-- Task inputs --
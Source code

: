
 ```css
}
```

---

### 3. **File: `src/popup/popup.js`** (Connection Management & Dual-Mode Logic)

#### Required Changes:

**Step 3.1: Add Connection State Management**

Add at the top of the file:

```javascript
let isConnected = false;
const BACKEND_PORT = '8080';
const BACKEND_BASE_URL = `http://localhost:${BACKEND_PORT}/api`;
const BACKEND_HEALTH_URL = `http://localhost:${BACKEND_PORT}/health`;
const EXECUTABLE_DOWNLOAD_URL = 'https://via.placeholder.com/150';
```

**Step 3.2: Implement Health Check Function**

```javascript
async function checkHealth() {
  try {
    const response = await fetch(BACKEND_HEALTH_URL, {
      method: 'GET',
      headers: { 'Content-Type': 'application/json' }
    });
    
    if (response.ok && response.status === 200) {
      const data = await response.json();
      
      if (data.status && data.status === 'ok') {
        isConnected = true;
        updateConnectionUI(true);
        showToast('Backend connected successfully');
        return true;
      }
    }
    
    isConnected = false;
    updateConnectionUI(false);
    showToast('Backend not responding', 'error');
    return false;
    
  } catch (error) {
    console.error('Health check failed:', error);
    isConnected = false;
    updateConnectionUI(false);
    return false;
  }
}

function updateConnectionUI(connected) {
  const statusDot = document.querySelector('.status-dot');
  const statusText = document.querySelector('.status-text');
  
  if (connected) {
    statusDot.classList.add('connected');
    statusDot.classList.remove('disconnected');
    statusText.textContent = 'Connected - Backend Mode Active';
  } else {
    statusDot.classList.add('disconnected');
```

-- Task statement --
Gather from the entries above all lines that include the string "error".

-- Task solution --
    showToast('Backend not responding', 'error');
  } catch (error) {
    console.error('Health check failed:', error);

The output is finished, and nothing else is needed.